Carly Nugent

Text Publishing Co
29 March 2022


Carly Nugent

A realist YA novel, by the author of The Peacock Detectives, about family, loss and coming to terms with diabetes as a teen.  

What’s yours is yours for a reason. Luck has nothing to do with it. Some people get exactly what they deserve. And, as it turns out, I deserve to be called Persephone. No simple-to-sound-out Pride-and-Prejudice-style name like Elizabeth or Jane for me. Nope. Demi had to go Greek. Define Persephone. Bringer of destruction. That pretty much sums it up.   

Persephone is angry. Angry that her life revolves around finger-prick tests, carbohydrate counts and insulin injections. Angry at Alexander Manson. Angry with her mum for lots of things, for nothing and for everything.   

But most of all, she’s angry with herself.
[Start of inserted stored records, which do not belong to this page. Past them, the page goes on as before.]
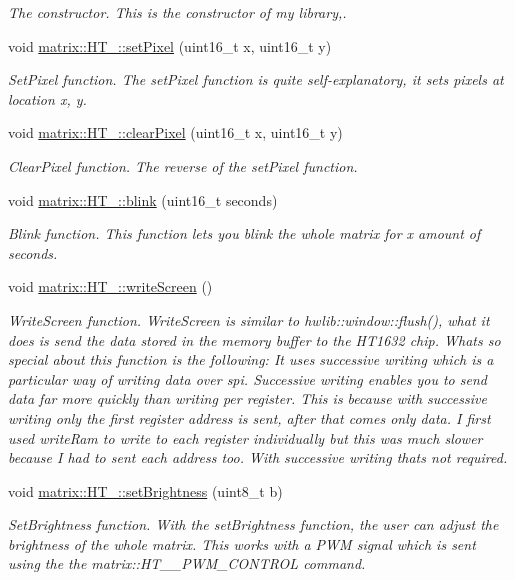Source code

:\begin{DoxyCompactItemize}
\begin{DoxyCompactList}\small\item\em The constructor. This is the constructor of my library,. \end{DoxyCompactList}\item 
void \hyperlink{group___h_t__1632_ga41e8cf0207f395b420124b73555abea1}{matrix\+::\+H\+T\+\_\+::set\+Pixel} (uint16\+\_\+t x, uint16\+\_\+t y)
\begin{DoxyCompactList}\small\item\em Set\+Pixel function. The set\+Pixel function is quite self-\/explanatory, it sets pixels at location x, y. \end{DoxyCompactList}\item 
void \hyperlink{group___h_t__1632_ga51370333005f486fb0d2877fe459e596}{matrix\+::\+H\+T\+\_\+::clear\+Pixel} (uint16\+\_\+t x, uint16\+\_\+t y)
\begin{DoxyCompactList}\small\item\em Clear\+Pixel function. The reverse of the set\+Pixel function. \end{DoxyCompactList}\item 
void \hyperlink{group___h_t__1632_gac1c948d2a7639d54c6cc2a0d6aee0d2f}{matrix\+::\+H\+T\+\_\+::blink} (uint16\+\_\+t seconds)
\begin{DoxyCompactList}\small\item\em Blink function. This function lets you blink the whole matrix for x amount of seconds. \end{DoxyCompactList}\item 
void \hyperlink{group___h_t__1632_ga5ed82c4f2f682bcd439aa8a745f01f0f}{matrix\+::\+H\+T\+\_\+::write\+Screen} ()
\begin{DoxyCompactList}\small\item\em Write\+Screen function. Write\+Screen is similar to hwlib\+::window\+::flush(), what it does is send the data stored in the memory buffer to the H\+T1632 chip. What\textquotesingle{}s so special about this function is the following\+: It uses \textquotesingle{}successive writing\textquotesingle{} which is a particular way of writing data over spi. Successive writing enables you to send data far more quickly than writing per register. This is because with successive writing only the first register address is sent, after that comes only data. I first used write\+Ram to write to each register individually but this was much slower because I had to sent each address too. With successive writing that\textquotesingle{}s not required. \end{DoxyCompactList}\item 
void \hyperlink{group___h_t__1632_ga942af7e6d95cc5d44778cb5ba2f56b36}{matrix\+::\+H\+T\+\_\+::set\+Brightness} (uint8\+\_\+t b)
\begin{DoxyCompactList}\small\item\em Set\+Brightness function. With the set\+Brightness function, the user can adjust the brightness of the whole matrix. This works with a P\+WM signal which is sent using the the matrix\+::\+H\+T\+\_\+\_\+\+P\+W\+M\+\_\+\+C\+O\+N\+T\+R\+OL command. \end{DoxyCompactList}\end{DoxyCompactItemize}
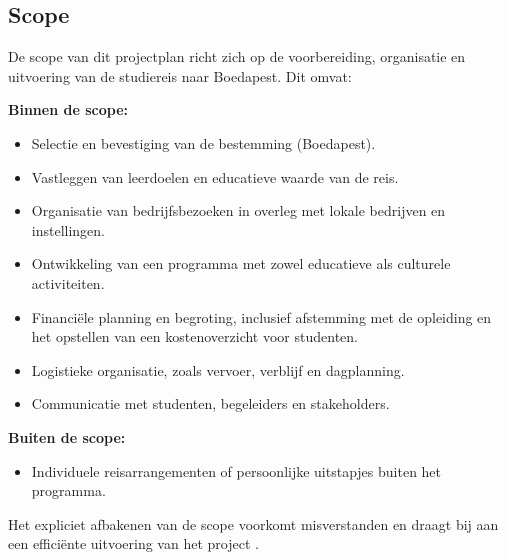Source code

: \subsection{Scope}

De scope van dit projectplan richt zich op de voorbereiding, organisatie en uitvoering van de studiereis naar Boedapest. Dit omvat:

\textbf{Binnen de scope:}

\begin{itemize}
	\item Selectie en bevestiging van de bestemming (Boedapest).
	\item Vastleggen van leerdoelen en educatieve waarde van de reis.
	\item Organisatie van bedrijfsbezoeken in overleg met lokale bedrijven en instellingen.
	\item Ontwikkeling van een programma met zowel educatieve als culturele activiteiten.
	\item Financiële planning en begroting, inclusief afstemming met de opleiding en het opstellen van een kostenoverzicht voor studenten.
	\item Logistieke organisatie, zoals vervoer, verblijf en dagplanning.
	\item Communicatie met studenten, begeleiders en stakeholders.
\end{itemize}

\textbf{Buiten de scope:}

\begin{itemize}
	\item Individuele reisarrangementen of persoonlijke uitstapjes buiten het programma.
\end{itemize}

\noindent Het expliciet afbakenen van de scope voorkomt misverstanden en draagt bij aan een efficiënte uitvoering van het project \cite{pmibook2021}.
For deserving it all. Because of what she did, or didn’t do. Because one year ago she did something and her dad died.   

But then Persephone finds a body on a bush path, a young woman she doesn’t know but feels a strong connection to. And as she tries to find out what happened to Sylvia, Persephone begins to understand her own place in the complex interconnectedness of the universe.   

Sugar is the story of a sixteen-year-old girl trying to make sense of the life-changing events that have sent her world into a spin, her search for a reason behind it all, and ultimately her acceptance of life’s randomness.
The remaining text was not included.